WORK TO COMPLETE ->
Exactly the lines below from the one with "This draft audits" up to and including the one with "benchmark blindness, and" make up the answer, with nothing else added.

————

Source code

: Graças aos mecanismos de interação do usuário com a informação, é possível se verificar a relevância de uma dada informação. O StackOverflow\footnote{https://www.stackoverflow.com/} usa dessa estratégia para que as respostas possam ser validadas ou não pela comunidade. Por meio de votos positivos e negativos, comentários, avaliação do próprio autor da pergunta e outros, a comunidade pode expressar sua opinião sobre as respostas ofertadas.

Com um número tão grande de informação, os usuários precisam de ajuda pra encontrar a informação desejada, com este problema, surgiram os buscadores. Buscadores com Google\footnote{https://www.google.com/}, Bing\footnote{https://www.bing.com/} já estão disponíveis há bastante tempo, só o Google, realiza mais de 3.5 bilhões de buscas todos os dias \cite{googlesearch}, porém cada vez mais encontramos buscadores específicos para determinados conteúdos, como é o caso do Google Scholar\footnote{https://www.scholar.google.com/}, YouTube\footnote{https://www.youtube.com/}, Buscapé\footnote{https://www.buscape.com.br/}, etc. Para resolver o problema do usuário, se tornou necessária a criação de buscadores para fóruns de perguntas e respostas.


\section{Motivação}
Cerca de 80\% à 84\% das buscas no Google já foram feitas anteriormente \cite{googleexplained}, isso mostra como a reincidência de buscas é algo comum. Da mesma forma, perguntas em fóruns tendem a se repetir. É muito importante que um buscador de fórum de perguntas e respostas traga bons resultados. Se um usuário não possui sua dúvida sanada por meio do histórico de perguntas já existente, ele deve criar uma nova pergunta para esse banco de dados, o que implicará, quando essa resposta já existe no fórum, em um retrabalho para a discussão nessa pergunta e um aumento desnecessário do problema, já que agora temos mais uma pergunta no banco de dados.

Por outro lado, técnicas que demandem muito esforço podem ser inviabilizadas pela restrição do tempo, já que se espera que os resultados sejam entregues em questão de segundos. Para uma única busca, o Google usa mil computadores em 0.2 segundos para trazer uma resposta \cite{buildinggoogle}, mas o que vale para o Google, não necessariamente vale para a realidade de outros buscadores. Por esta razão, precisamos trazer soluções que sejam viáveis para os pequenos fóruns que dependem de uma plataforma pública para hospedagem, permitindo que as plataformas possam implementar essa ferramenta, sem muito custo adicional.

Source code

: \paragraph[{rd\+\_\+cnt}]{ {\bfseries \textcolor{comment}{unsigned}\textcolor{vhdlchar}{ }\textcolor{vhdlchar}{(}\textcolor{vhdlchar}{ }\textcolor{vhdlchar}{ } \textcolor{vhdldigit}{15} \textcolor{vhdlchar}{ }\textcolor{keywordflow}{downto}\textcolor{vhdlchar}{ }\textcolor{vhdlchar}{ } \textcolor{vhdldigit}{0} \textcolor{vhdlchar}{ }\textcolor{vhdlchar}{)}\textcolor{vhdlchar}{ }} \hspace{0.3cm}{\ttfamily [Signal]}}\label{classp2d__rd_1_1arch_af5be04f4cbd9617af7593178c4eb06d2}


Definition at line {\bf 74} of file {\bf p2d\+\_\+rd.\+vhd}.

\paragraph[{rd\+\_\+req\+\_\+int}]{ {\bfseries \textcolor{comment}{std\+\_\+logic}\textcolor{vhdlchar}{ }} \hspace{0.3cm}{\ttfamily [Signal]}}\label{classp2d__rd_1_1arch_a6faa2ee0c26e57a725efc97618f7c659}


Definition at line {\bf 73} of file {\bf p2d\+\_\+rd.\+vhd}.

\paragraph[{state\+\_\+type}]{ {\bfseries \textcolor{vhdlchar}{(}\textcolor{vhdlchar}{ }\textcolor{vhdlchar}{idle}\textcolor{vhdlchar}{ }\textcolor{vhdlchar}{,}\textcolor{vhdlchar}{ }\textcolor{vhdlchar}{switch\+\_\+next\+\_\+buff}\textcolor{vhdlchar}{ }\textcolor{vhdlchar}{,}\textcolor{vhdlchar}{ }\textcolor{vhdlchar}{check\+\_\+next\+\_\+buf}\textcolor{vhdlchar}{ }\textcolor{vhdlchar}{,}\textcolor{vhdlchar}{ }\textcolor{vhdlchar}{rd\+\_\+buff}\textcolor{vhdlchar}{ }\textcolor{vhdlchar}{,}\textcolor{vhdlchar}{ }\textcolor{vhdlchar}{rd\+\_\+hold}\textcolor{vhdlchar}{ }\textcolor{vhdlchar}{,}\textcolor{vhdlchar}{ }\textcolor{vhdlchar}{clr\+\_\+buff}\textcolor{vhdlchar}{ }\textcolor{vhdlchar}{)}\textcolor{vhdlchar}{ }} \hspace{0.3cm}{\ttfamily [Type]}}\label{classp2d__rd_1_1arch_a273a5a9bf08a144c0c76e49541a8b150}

————

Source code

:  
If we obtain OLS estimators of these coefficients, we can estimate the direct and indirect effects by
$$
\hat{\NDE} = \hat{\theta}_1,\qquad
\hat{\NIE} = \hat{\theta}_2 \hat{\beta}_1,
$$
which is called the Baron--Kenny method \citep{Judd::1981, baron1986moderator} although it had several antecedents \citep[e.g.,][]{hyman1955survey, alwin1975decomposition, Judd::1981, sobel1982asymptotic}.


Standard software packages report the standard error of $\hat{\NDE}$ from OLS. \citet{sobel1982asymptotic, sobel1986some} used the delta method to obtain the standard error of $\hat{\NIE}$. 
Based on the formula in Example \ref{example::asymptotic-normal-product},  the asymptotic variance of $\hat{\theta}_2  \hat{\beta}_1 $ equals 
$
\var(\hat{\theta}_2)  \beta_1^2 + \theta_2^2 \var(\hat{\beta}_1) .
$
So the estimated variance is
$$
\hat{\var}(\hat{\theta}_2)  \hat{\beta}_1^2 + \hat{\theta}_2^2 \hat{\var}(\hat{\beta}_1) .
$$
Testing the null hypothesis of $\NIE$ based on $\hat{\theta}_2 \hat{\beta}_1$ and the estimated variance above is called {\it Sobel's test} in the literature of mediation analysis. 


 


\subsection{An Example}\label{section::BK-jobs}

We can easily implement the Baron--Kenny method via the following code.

————

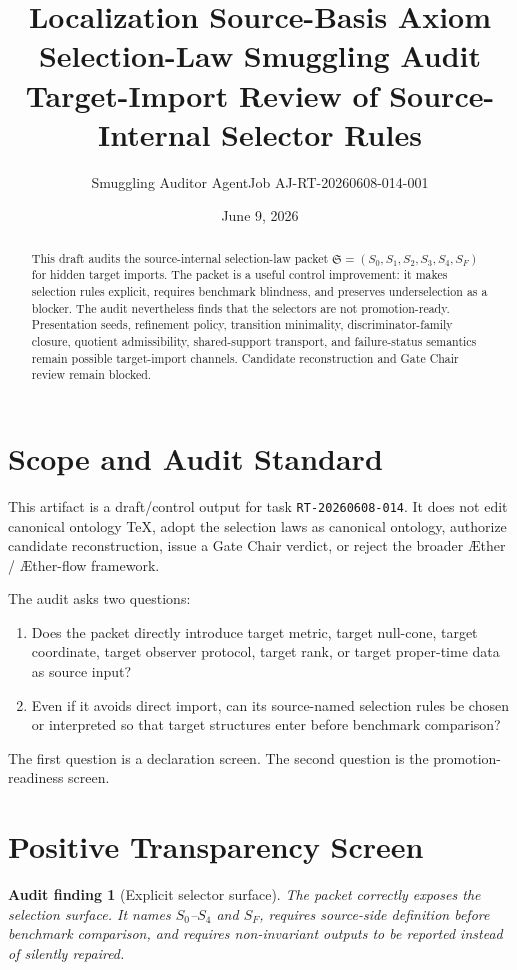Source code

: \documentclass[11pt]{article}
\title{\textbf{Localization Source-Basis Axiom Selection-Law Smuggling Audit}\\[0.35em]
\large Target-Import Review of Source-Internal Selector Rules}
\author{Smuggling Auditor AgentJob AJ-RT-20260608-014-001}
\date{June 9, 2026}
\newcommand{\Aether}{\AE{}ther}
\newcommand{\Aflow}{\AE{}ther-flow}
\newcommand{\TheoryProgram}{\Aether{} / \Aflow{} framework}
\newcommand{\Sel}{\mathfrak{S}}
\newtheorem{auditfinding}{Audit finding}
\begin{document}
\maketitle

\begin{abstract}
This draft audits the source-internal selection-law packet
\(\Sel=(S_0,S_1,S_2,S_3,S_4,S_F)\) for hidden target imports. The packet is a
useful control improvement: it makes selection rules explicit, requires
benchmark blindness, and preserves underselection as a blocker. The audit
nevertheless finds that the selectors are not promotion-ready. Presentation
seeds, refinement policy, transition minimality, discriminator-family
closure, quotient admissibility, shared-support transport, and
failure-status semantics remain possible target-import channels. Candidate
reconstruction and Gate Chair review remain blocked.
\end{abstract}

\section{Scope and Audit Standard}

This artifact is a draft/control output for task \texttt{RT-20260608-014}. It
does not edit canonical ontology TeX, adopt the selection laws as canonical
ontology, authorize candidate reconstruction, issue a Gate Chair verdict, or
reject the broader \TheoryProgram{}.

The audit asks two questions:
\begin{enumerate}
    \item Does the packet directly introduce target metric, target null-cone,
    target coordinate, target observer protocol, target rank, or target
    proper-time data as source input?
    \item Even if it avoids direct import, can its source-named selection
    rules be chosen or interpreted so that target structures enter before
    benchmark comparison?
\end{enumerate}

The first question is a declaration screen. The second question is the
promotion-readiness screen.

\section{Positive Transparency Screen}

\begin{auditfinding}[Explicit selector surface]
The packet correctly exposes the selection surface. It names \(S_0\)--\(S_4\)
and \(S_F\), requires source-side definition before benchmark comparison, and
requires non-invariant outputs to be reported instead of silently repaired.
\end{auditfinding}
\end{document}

————

RESPONSE TO THE TASK ->
This draft audits the source-internal selection-law packet
\(\Sel=(S_0,S_1,S_2,S_3,S_4,S_F)\) for hidden target imports. The packet is a
useful control improvement: it makes selection rules explicit, requires
benchmark blindness, and preserves underselection as a blocker. The audit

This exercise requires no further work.